/dataclassy

A fast and flexible reimplementation of data classes

Primary LanguagePythonMozilla Public License 2.0MPL-2.0

dataclassy

dataclassy is a reimplementation of data classes in Python - an alternative to the built-in dataclasses module that avoids many of its common pitfalls. dataclassy is designed to be more flexible, less verbose, and more powerful than dataclasses, while retaining a familiar interface.

In short, dataclassy is a library for moving data around your Python programs that's optimised for speed, simplicity and developer happiness.

from dataclassy import dataclass
from typing import Dict

@dataclass
class Pet:
    name: str
    species: str
    fluffy: bool
    foods: Dict[str, int] = {}

Why use dataclassy?

This section describes various motivations for using dataclassy over dataclasses.

Backwards compatibility

dataclassy implements the decorator options of the latest version of dataclasses, plus its own, such that they are compatible back to Python 3.6. It is tested against CPython 3.6 through 3.11 and PyPy 3.6 through 3.9.

Upgrade your data classes

  • new decorator options
    • slots generates __slots__ to reduce memory footprint and improve attribute lookup performance
    • kwargs appends **kwargs to __init__'s parameter list to consume unexpected arguments
    • iter allows class instances to be destructured, like named tuples
    • hide_internals automatically hides private fields from __repr__ and excludes them from comparison and iteration
  • @dataclass usage and options are inherited (subclasses do not have to reuse the decorator)
  • fields can be in any order - fields with defaults are reordered - making inheritance feasible
  • mutable default values (list, set, dict and more) are automatically copied upon initialisation
  • new functions: is_dataclass_instance and values

Additionally, dataclassy

  • implements all the decorator options and functions of dataclasses
  • is tiny (~160 LOC; less than 25% the size of dataclasses)
  • has no external dependencies, and no stdlib imports other than types, typing and reprlib
  • is fast, matching dataclasses' performance when slots=False and significantly exceeding it when slots=True
  • supports multiple inheritance and custom metaclasses
  • comes with support for mypy

Other differences

dataclassy's API is strongly influenced by dataclasses', but with a focus on minimalism and elegance.

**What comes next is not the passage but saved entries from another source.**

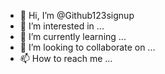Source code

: - 👋 Hi, I’m @Github123signup
- 👀 I’m interested in ...
- 🌱 I’m currently learning ...
- 💞️ I’m looking to collaborate on ...
- 📫 How to reach me ...

<!---
Github123signup/Github123signup is a ✨ special ✨ repository because its `README.md` (this file) appears on your GitHub profile.
You can click the Preview link to take a look at your changes.
--->
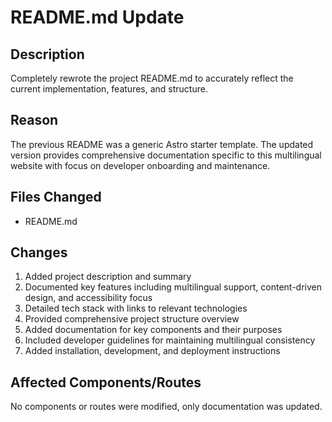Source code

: # README.md Update

## Description
Completely rewrote the project README.md to accurately reflect the current implementation, features, and structure.

## Reason
The previous README was a generic Astro starter template. The updated version provides comprehensive documentation specific to this multilingual website with focus on developer onboarding and maintenance.

## Files Changed
- README.md

## Changes
1. Added project description and summary
2. Documented key features including multilingual support, content-driven design, and accessibility focus
3. Detailed tech stack with links to relevant technologies
4. Provided comprehensive project structure overview
5. Added documentation for key components and their purposes
6. Included developer guidelines for maintaining multilingual consistency
7. Added installation, development, and deployment instructions

## Affected Components/Routes
No components or routes were modified, only documentation was updated. 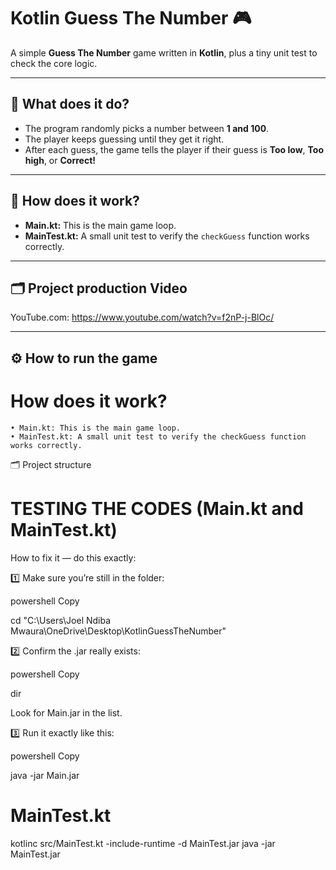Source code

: # Kotlin Guess The Number 🎮

A simple **Guess The Number** game written in **Kotlin**, plus a tiny unit test to check the core logic.

---

## 📌 What does it do?

- The program randomly picks a number between **1 and 100**.
- The player keeps guessing until they get it right.
- After each guess, the game tells the player if their guess is **Too low**, **Too high**, or **Correct!**

---

## 🧩 How does it work?

- **Main.kt:** This is the main game loop.
- **MainTest.kt:** A small unit test to verify the `checkGuess` function works correctly.

---

## 🗂️ Project production Video

YouTube.com: https://www.youtube.com/watch?v=f2nP-j-BlOc/

---

## ⚙️ How to run the game
 # How does it work?
    • Main.kt: This is the main game loop.
    • MainTest.kt: A small unit test to verify the checkGuess function works correctly.

🗂️ Project structure
# TESTING THE CODES (Main.kt and MainTest.kt)

How to fix it — do this exactly:

1️⃣ Make sure you’re still in the folder:

powershell
Copy

cd "C:\Users\Joel Ndiba Mwaura\OneDrive\Desktop\KotlinGuessTheNumber"

2️⃣ Confirm the .jar really exists:

powershell
Copy

dir

Look for Main.jar in the list.

3️⃣ Run it exactly like this:

powershell
Copy

java -jar Main.jar

# MainTest.kt

kotlinc src/MainTest.kt -include-runtime -d MainTest.jar
java -jar MainTest.jar
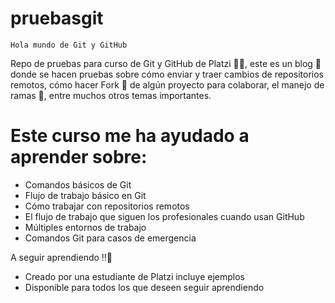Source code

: # pruebasgit

    Hola mundo de Git y GitHub

Repo de pruebas para curso de Git y GitHub de Platzi 💚💚, este es un blog 📒 donde se hacen pruebas sobre cómo enviar y traer  cambios de repositorios remotos, cómo hacer Fork 🍴 de algún proyecto para colaborar, el manejo de ramas 🌿,  entre muchos otros temas importantes.

# Este curso me ha ayudado a aprender sobre:

- Comandos básicos de Git
- Flujo de trabajo básico en Git 
- Cómo trabajar con repositorios remotos
- El flujo de trabajo que siguen los profesionales cuando usan GitHub
- Múltiples entornos de trabajo
- Comandos Git para casos de emergencia

A seguir aprendiendo ‼💯

- Creado por una estudiante de Platzi incluye ejemplos
- Disponible para todos los que deseen seguir aprendiendo
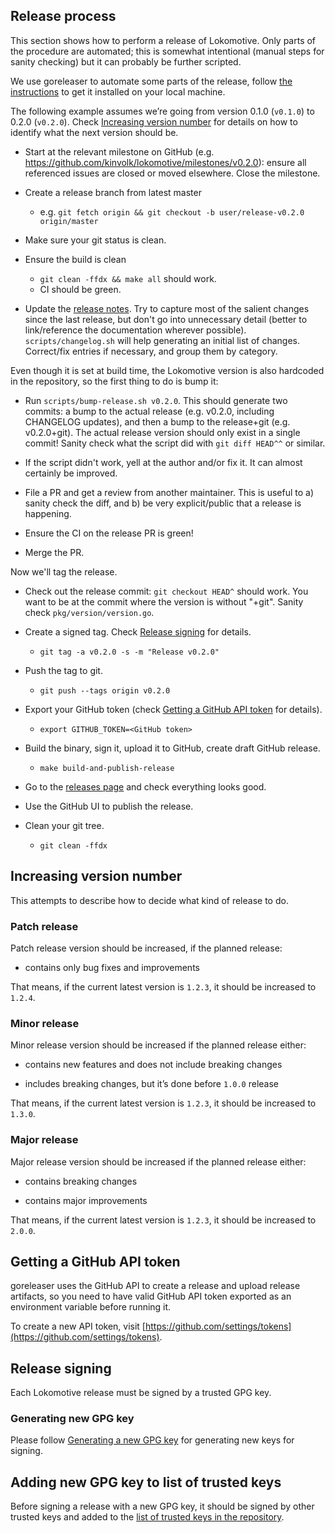 ## Release process

This section shows how to perform a release of Lokomotive. Only parts of the
procedure are automated; this is somewhat intentional (manual steps for sanity
checking) but it can probably be further scripted.

We use goreleaser to automate some parts of the release, follow [the
instructions](https://goreleaser.com/install/) to get it installed on your
local machine.

The following example assumes we’re going from version 0.1.0 (`v0.1.0`) to
0.2.0 (`v0.2.0`). Check [Increasing version number](#increasing-version-number)
for details on how to identify what the next version should be.

- Start at the relevant milestone on GitHub (e.g.
  https://github.com/kinvolk/lokomotive/milestones/v0.2.0): ensure all
  referenced issues are closed or moved elsewhere. Close the milestone.

- Create a release branch from latest master
  - e.g. `git fetch origin && git checkout -b user/release-v0.2.0 origin/master`

- Make sure your git status is clean.

- Ensure the build is clean
  - `git clean -ffdx && make all` should work.
  - CI should be green.

- Update the [release notes](CHANGELOG.md). Try to capture most of the salient
  changes since the last release, but don't go into unnecessary detail (better
  to link/reference the documentation wherever possible).
  `scripts/changelog.sh` will help generating an initial list of changes.
  Correct/fix entries if necessary, and group them by category.

Even though it is set at build time, the Lokomotive version is also hardcoded
in the repository, so the first thing to do is bump it:

- Run `scripts/bump-release.sh v0.2.0`. This should generate two commits: a bump
  to the actual release (e.g. v0.2.0, including CHANGELOG updates), and then a
  bump to the release+git (e.g. v0.2.0+git). The actual release version should
  only exist in a single commit! Sanity check what the script did with `git
  diff HEAD^^` or similar.

- If the script didn't work, yell at the author and/or fix it. It can almost certainly be improved.

- File a PR and get a review from another maintainer. This is useful to a)
  sanity check the diff, and b) be very explicit/public that a release is
  happening.

- Ensure the CI on the release PR is green!

- Merge the PR.

Now we'll tag the release.

- Check out the release commit: `git checkout HEAD^` should work. You want to
  be at the commit where the version is without "+git". Sanity check
  `pkg/version/version.go`.

- Create a signed tag. Check [Release signing](#release-signing) for details.
  - `git tag -a v0.2.0 -s -m "Release v0.2.0"`

- Push the tag to git.
  - `git push --tags origin v0.2.0`

- Export your GitHub token (check [Getting a GitHub API token](#getting-a-github-api-token) for details).
  - `export GITHUB_TOKEN=<GitHub token>`

- Build the binary, sign it, upload it to GitHub, create draft GitHub release.
  - `make build-and-publish-release`

- Go to the [releases page](https://github.com/kinvolk/lokomotive/releases) and
  check everything looks good.

- Use the GitHub UI to publish the release.

- Clean your git tree.
  - `git clean -ffdx`

## Increasing version number

This attempts to describe how to decide what kind of release to do.

### Patch release

Patch release version should be increased, if the planned release:

- contains only bug fixes and improvements

That means, if the current latest version is `1.2.3`, it should be increased to `1.2.4`.

### Minor release

Minor release version should be increased if the planned release either:

- contains new features and does not include breaking changes

- includes breaking changes, but it’s done before `1.0.0` release

That means, if the current latest version is `1.2.3`, it should be increased to `1.3.0`.

### Major release

Major release version should be increased if the planned release either:

- contains breaking changes

- contains major improvements

That means, if the current latest version is `1.2.3`, it should be increased to `2.0.0`.

## Getting a GitHub API token

goreleaser uses the GitHub API to create a release and upload release
artifacts, so you need to have valid GitHub API token exported as an
environment variable before running it.

To create a new API token, visit
[https://github.com/settings/tokens](https://github.com/settings/tokens).

## Release signing

Each Lokomotive release must be signed by a trusted GPG key.

### Generating new GPG key

Please follow [Generating a new GPG
key](https://help.github.com/en/github/authenticating-to-github/generating-a-new-gpg-key)
for generating new keys for signing.

## Adding new GPG key to list of trusted keys

Before signing a release with a new GPG key, it should be signed by other trusted
keys and added to the [list of trusted keys in the repository](KEYS.md).
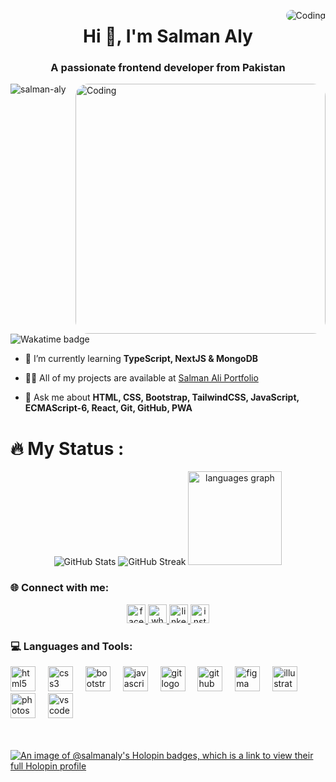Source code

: <img align="right" alt="Coding" style="border-radius:16px;"
	src="https://camo.githubusercontent.com/ba9f3bd30647e352a3f5e1e45eb45c6ec7bad6155cd16aaedf4a426738da0ca5/68747470733a2f2f696e646f616e616c79746963612e636f6d2f7374617469632f696d616765732f62616e6e6572722e676966">

<h1 align="center">Hi 👋, I'm Salman Aly</h1>
<h3 align="center">A passionate frontend developer from Pakistan</h3>

<p align="left"> 
    <img src="https://komarev.com/ghpvc/?username=salman-aly&label=Profile%20views&color=0e75b6&style=flat" alt="salman-aly" />
    <img align="right" alt="Coding" width="400" style="border-radius:20px;" src="https://cdn.dribbble.com/users/1059583/screenshots/4171367/coding-freak.gif">
    <img src="https://wakatime.com/badge/user/b724781b-e5f5-4d81-9d55-74af67e42070.svg" alt="Wakatime badge">
</p>

- 🌱 I’m currently learning **TypeScript, NextJS & MongoDB**

- 👨‍💻 All of my projects are available at [Salman Ali Portfolio](https://salmanaly.netlify.app)

- 💬 Ask me about **HTML, CSS, Bootstrap, TailwindCSS, JavaScript, ECMAScript-6, React, Git, GitHub, PWA**

<h1 align="left">🔥 My Status :</h1>

<div align="center">
    <img src="https://github-readme-stats.vercel.app/api?username=salman-aly&theme=vision-friendly-dark&hide_border=false&include_all_commits=false&count_private=false" alt="GitHub Stats" />
    <img src="https://github-readme-streak-stats.herokuapp.com/?user=salman-aly&theme=vision-friendly-dark&hide_border=false" alt="GitHub Streak" />
    <img src="https://github-readme-stats.vercel.app/api/top-langs?username=salman-aly&locale=en&hide_title=false&layout=compact&card_width=320&langs_count=5&theme=dracula&hide_border=false&order=2&cache_bust=1" height="150" alt="languages graph" />
</div>

<h3 align="left">🌐 Connect with me:</h3>
<div align="center">
    <a href="https://www.facebook.com/salman.aly.1671/" target="_blank">
        <img src="https://img.shields.io/static/v1?message=Facebook&logo=facebook&label=&color=1877F2&logoColor=white&labelColor=&style=for-the-badge" height="30" alt="facebook logo" />
    </a>
    <a href="https://wa.me/923142798165" target="_blank">
        <img src="https://img.shields.io/static/v1?message=Whatsapp&logo=whatsapp&label=&color=25D366&logoColor=white&labelColor=&style=for-the-badge" height="30" alt="whatsapp logo" />
    </a>
    <a href="https://www.linkedin.com/in/salmanali21/" target="_blank">
        <img src="https://img.shields.io/static/v1?message=LinkedIn&logo=linkedin&label=&color=0077B5&logoColor=white&labelColor=&style=for-the-badge" height="30" alt="linkedin logo" />
    </a>
    <a href="https://www.instagram.com/salman__aly/" target="_blank">
        <img src="https://img.shields.io/static/v1?message=Instagram&logo=instagram&label=&color=E4405F&logoColor=white&labelColor=&style=for-the-badge" height="30" alt="instagram logo" />
    </a>
</div>

<h3 align="left">💻 Languages and Tools:</h3>
<div align="left">
    <img src="https://cdn.jsdelivr.net/gh/devicons/devicon/icons/html5/html5-plain.svg" height="40" alt="html5 logo" />
    <img width="12" />
    <img src="https://cdn.jsdelivr.net/gh/devicons/devicon/icons/css3/css3-plain.svg" height="40" alt="css3 logo" />
    <img width="12" />
    <img src="https://cdn.jsdelivr.net/gh/devicons/devicon/icons/bootstrap/bootstrap-original.svg" height="40" alt="bootstrap logo" />
    <img width="12" />
    <img src="https://cdn.jsdelivr.net/gh/devicons/devicon/icons/javascript/javascript-plain.svg" height="40" alt="javascript logo" />
    <img width="12" />
    <img src="https://cdn.jsdelivr.net/gh/devicons/devicon/icons/git/git-original.svg" height="40" alt="git logo" />
    <img width="12" />
    <img src="https://cdn.jsdelivr.net/gh/devicons/devicon/icons/github/github-original.svg" height="40" alt="github logo" />
    <img width="12" />
    <img src="https://cdn.jsdelivr.net/gh/devicons/devicon/icons/figma/figma-original.svg" height="40" alt="figma logo" />
    <img width="12" />
    <img src="https://cdn.jsdelivr.net/gh/devicons/devicon/icons/illustrator/illustrator-line.svg" height="40" alt="illustrator logo" />
    <img width="12" />
    <img src="https://cdn.jsdelivr.net/gh/devicons/devicon/icons/photoshop/photoshop-line.svg" height="40" alt="photoshop logo" />
    <img width="12" />
    <img src="https://cdn.jsdelivr.net/gh/devicons/devicon/icons/vscode/vscode-original.svg" height="40" alt="vscode logo" />
</div>

<br/>
<br/>

[![An image of @salmanaly's Holopin badges, which is a link to view their full Holopin profile](https://holopin.me/salmanaly)](https://holopin.io/@salmanaly)
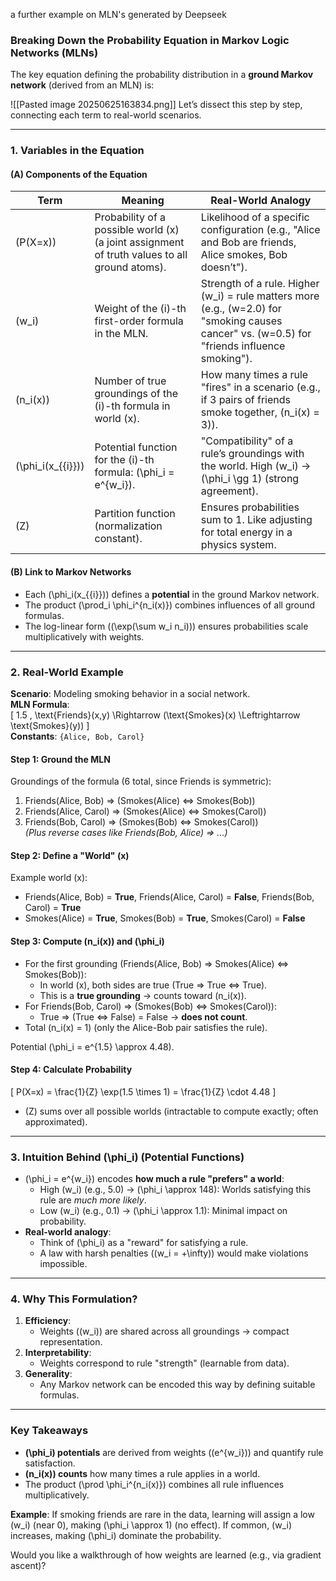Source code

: 
a further example on MLN's generated by Deepseek

### **Breaking Down the Probability Equation in Markov Logic Networks (MLNs)**

The key equation defining the probability distribution in a **ground Markov network** (derived from an MLN) is:


![[Pasted image 20250625163834.png]]
Let’s dissect this step by step, connecting each term to real-world scenarios.

---

### **1. Variables in the Equation**
#### **(A) Components of the Equation**
| Term | Meaning | Real-World Analogy |
|------|---------|-------------------|
| \(P(X=x)\) | Probability of a possible world \(x\) (a joint assignment of truth values to all ground atoms). | Likelihood of a specific configuration (e.g., "Alice and Bob are friends, Alice smokes, Bob doesn’t"). |
| \(w_i\) | Weight of the \(i\)-th first-order formula in the MLN. | Strength of a rule. Higher \(w_i\) = rule matters more (e.g., \(w=2.0\) for "smoking causes cancer" vs. \(w=0.5\) for "friends influence smoking"). |
| \(n_i(x)\) | Number of true groundings of the \(i\)-th formula in world \(x\). | How many times a rule "fires" in a scenario (e.g., if 3 pairs of friends smoke together, \(n_i(x) = 3\)). |
| \(\phi_i(x_{\{i\}})\) | Potential function for the \(i\)-th formula: \(\phi_i = e^{w_i}\). | "Compatibility" of a rule’s groundings with the world. High \(w_i\) → \(\phi_i \gg 1\) (strong agreement). |
| \(Z\) | Partition function (normalization constant). | Ensures probabilities sum to 1. Like adjusting for total energy in a physics system. |

#### **(B) Link to Markov Networks**
- Each \(\phi_i(x_{\{i\}})\) defines a **potential** in the ground Markov network.  
- The product \(\prod_i \phi_i^{n_i(x)}\) combines influences of all ground formulas.  
- The log-linear form (\(\exp(\sum w_i n_i)\)) ensures probabilities scale multiplicatively with weights.

---

### **2. Real-World Example**
**Scenario**: Modeling smoking behavior in a social network.  
**MLN Formula**:  
\[
1.5 \, \text{Friends}(x,y) \Rightarrow (\text{Smokes}(x) \Leftrightarrow \text{Smokes}(y))
\]  
**Constants**: `{Alice, Bob, Carol}`  

#### **Step 1: Ground the MLN**
Groundings of the formula (6 total, since Friends is symmetric):  
1. Friends(Alice, Bob) ⇒ (Smokes(Alice) ⇔ Smokes(Bob))  
2. Friends(Alice, Carol) ⇒ (Smokes(Alice) ⇔ Smokes(Carol))  
3. Friends(Bob, Carol) ⇒ (Smokes(Bob) ⇔ Smokes(Carol))  
   *(Plus reverse cases like Friends(Bob, Alice) ⇒ ...)*  

#### **Step 2: Define a "World" \(x\)**
Example world \(x\):  
- Friends(Alice, Bob) = **True**, Friends(Alice, Carol) = **False**, Friends(Bob, Carol) = **True**  
- Smokes(Alice) = **True**, Smokes(Bob) = **True**, Smokes(Carol) = **False**  

#### **Step 3: Compute \(n_i(x)\) and \(\phi_i\)**
- For the first grounding (Friends(Alice, Bob) ⇒ Smokes(Alice) ⇔ Smokes(Bob)):  
  - In world \(x\), both sides are true (True ⇒ True ⇔ True).  
  - This is a **true grounding** → counts toward \(n_i(x)\).  
- For Friends(Bob, Carol) ⇒ (Smokes(Bob) ⇔ Smokes(Carol)):  
  - True ⇒ (True ⇔ False) = False → **does not count**.  
- Total \(n_i(x) = 1\) (only the Alice-Bob pair satisfies the rule).  

Potential \(\phi_i = e^{1.5} \approx 4.48\).  

#### **Step 4: Calculate Probability**
\[
P(X=x) = \frac{1}{Z} \exp(1.5 \times 1) = \frac{1}{Z} \cdot 4.48
\]  
- \(Z\) sums over all possible worlds (intractable to compute exactly; often approximated).  

---

### **3. Intuition Behind \(\phi_i\) (Potential Functions)**
- \(\phi_i = e^{w_i}\) encodes **how much a rule "prefers" a world**:  
  - High \(w_i\) (e.g., 5.0) → \(\phi_i \approx 148\): Worlds satisfying this rule are *much more likely*.  
  - Low \(w_i\) (e.g., 0.1) → \(\phi_i \approx 1.1\): Minimal impact on probability.  
- **Real-world analogy**:  
  - Think of \(\phi_i\) as a "reward" for satisfying a rule.  
  - A law with harsh penalties (\(w_i = +\infty\)) would make violations impossible.  

---

### **4. Why This Formulation?**
1. **Efficiency**:  
   - Weights (\(w_i\)) are shared across all groundings → compact representation.  
2. **Interpretability**:  
   - Weights correspond to rule "strength" (learnable from data).  
3. **Generality**:  
   - Any Markov network can be encoded this way by defining suitable formulas.  

---

### **Key Takeaways**
- **\(\phi_i\) potentials** are derived from weights (\(e^{w_i}\)) and quantify rule satisfaction.  
- **\(n_i(x)\) counts** how many times a rule applies in a world.  
- The product \(\prod \phi_i^{n_i(x)}\) combines all rule influences multiplicatively.  

**Example**: If smoking friends are rare in the data, learning will assign a low \(w_i\) (near 0), making \(\phi_i \approx 1\) (no effect). If common, \(w_i\) increases, making \(\phi_i\) dominate the probability.  

Would you like a walkthrough of how weights are learned (e.g., via gradient ascent)?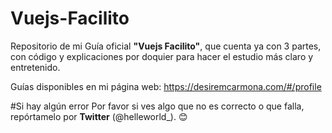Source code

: # Vuejs-Facilito
Repositorio de mi Guía oficial **"Vuejs Facilito"**, que cuenta ya con 3 partes, con código y explicaciones por doquier para hacer el estudio más claro y entretenido.

Guías disponibles en mi página web: https://desiremcarmona.com/#/profile

#Si hay algún error
Por favor si ves algo que no es correcto o que falla, repórtamelo por **Twitter** (@helleworld_). 😊
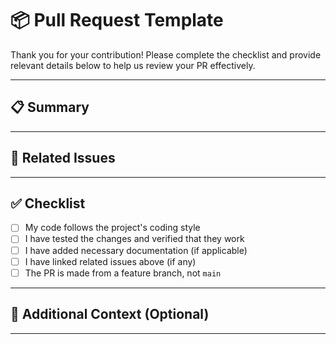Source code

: # 📦 Pull Request Template

Thank you for your contribution! Please complete the checklist and provide relevant details below to help us review your PR effectively.

---

## 📋 Summary

<!-- Describe the purpose of this PR and the changes introduced -->

---

## 🧪 Related Issues

<!-- List related issues or link them with `Fixes #xx`, `Closes #xx`, etc. -->

---

## ✅ Checklist

- [ ] My code follows the project's coding style
- [ ] I have tested the changes and verified that they work
- [ ] I have added necessary documentation (if applicable)
- [ ] I have linked related issues above (if any)
- [ ] The PR is made from a feature branch, not `main`

---

## 🧠 Additional Context (Optional)

<!-- Add screenshots, logs, or anything else reviewers might find helpful -->

---

<!--
PRs that do not follow this template may be delayed or closed. Thank you for contributing!
-->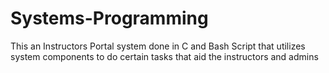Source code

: # Systems-Programming
This an Instructors Portal system done in C and Bash Script that utilizes system components to do certain tasks that aid the instructors and admins
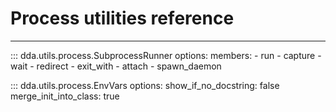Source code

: # Process utilities reference

-----

::: dda.utils.process.SubprocessRunner
    options:
      members:
      - run
      - capture
      - wait
      - redirect
      - exit_with
      - attach
      - spawn_daemon

::: dda.utils.process.EnvVars
    options:
      show_if_no_docstring: false
      merge_init_into_class: true
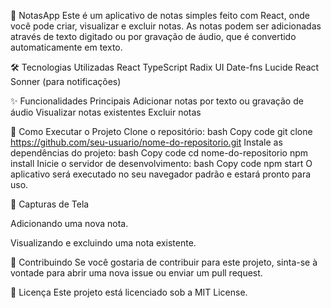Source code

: 
📝 NotasApp
Este é um aplicativo de notas simples feito com React, onde você pode criar, visualizar e excluir notas. As notas podem ser adicionadas através de texto digitado ou por gravação de áudio, que é convertido automaticamente em texto.

🛠️ Tecnologias Utilizadas
React
TypeScript
Radix UI
Date-fns
Lucide React
Sonner (para notificações)

✨ Funcionalidades Principais
Adicionar notas por texto ou gravação de áudio
Visualizar notas existentes
Excluir notas

🚀 Como Executar o Projeto
Clone o repositório:
bash
Copy code
git clone https://github.com/seu-usuario/nome-do-repositorio.git
Instale as dependências do projeto:
bash
Copy code
cd nome-do-repositorio
npm install
Inicie o servidor de desenvolvimento:
bash
Copy code
npm start
O aplicativo será executado no seu navegador padrão e estará pronto para uso.

📸 Capturas de Tela

Adicionando uma nova nota.


Visualizando e excluindo uma nota existente.

🤝 Contribuindo
Se você gostaria de contribuir para este projeto, sinta-se à vontade para abrir uma nova issue ou enviar um pull request.

📄 Licença
Este projeto está licenciado sob a MIT License.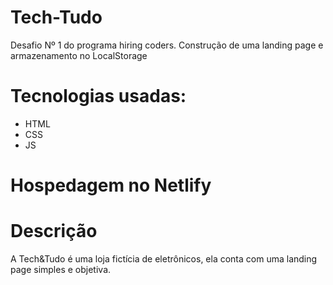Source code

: # Tech-Tudo
Desafio Nº 1 do programa hiring coders. 
Construção de uma landing page e armazenamento no LocalStorage

# Tecnologias usadas: 
- HTML
- CSS
- JS

# Hospedagem no Netlify


# Descrição
A Tech&Tudo é uma loja fictícia de eletrônicos, ela conta com uma landing page simples e objetiva. 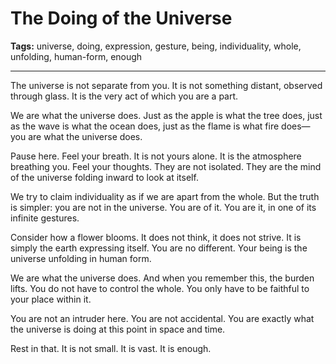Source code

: # The Doing of the Universe

**Tags:** universe, doing, expression, gesture, being, individuality, whole, unfolding, human-form, enough

---

The universe is not separate from you.
It is not something distant,
observed through glass.
It is the very act
of which you are a part.

We are what the universe does.
Just as the apple is what the tree does,
just as the wave is what the ocean does,
just as the flame is what fire does—
you are what the universe does.

Pause here.
Feel your breath.
It is not yours alone.
It is the atmosphere breathing you.
Feel your thoughts.
They are not isolated.
They are the mind of the universe
folding inward to look at itself.

We try to claim individuality
as if we are apart from the whole.
But the truth is simpler:
you are not in the universe.
You are of it.
You are it,
in one of its infinite gestures.

Consider how a flower blooms.
It does not think,
it does not strive.
It is simply the earth expressing itself.
You are no different.
Your being is the universe unfolding
in human form.

We are what the universe does.
And when you remember this,
the burden lifts.
You do not have to control the whole.
You only have to be faithful
to your place within it.

You are not an intruder here.
You are not accidental.
You are exactly what the universe is doing
at this point in space and time.

Rest in that.
It is not small.
It is vast.
It is enough.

  • there's no field or Field. Use Hashed, Internal or factory to replicate its functions
  • there's no InitVar. Simply add arguments to __post_init__
  • there's no need for ClassVar. Simply omit the field's type hint to ignore it

Also consider

  • attrs if you need complex validation and type conversions
  • pydantic if you need strict type checking

Usage

Installation

Install the latest release from PyPI with pip:

pip install dataclassy

Or install the latest development version straight from this repository:

pip install https://github.com/biqqles/dataclassy/archive/master.zip -U

Migration

dataclassy's API is broadly similar to dataclasses. If you simply use the decorator and other functions, it is possible to instantly migrate from dataclasses to dataclassy by simply changing

from dataclasses import *

to

from dataclassy import *

Otherwise, you will have to make a couple of easy refactorings (that should leave you with cleaner code!). Consult the table under Differences or skip ahead to Examples to see dataclassy in action.

Similarities

dataclassy's dataclass decorator takes all of the same arguments as dataclasses', plus its own, and should therefore be a drop-in replacement.

dataclassy also implements all dataclasses' functions: is_dataclass, fields, replace, make_dataclass, asdict and astuple (the last two are aliased from as_dict and as_tuple respectively), and they should work as you expect.

Differences

Although dataclassy's API is similar to dataclasses', compatibility with it is not a goal (this is similar to the relationship between Crystal and Ruby).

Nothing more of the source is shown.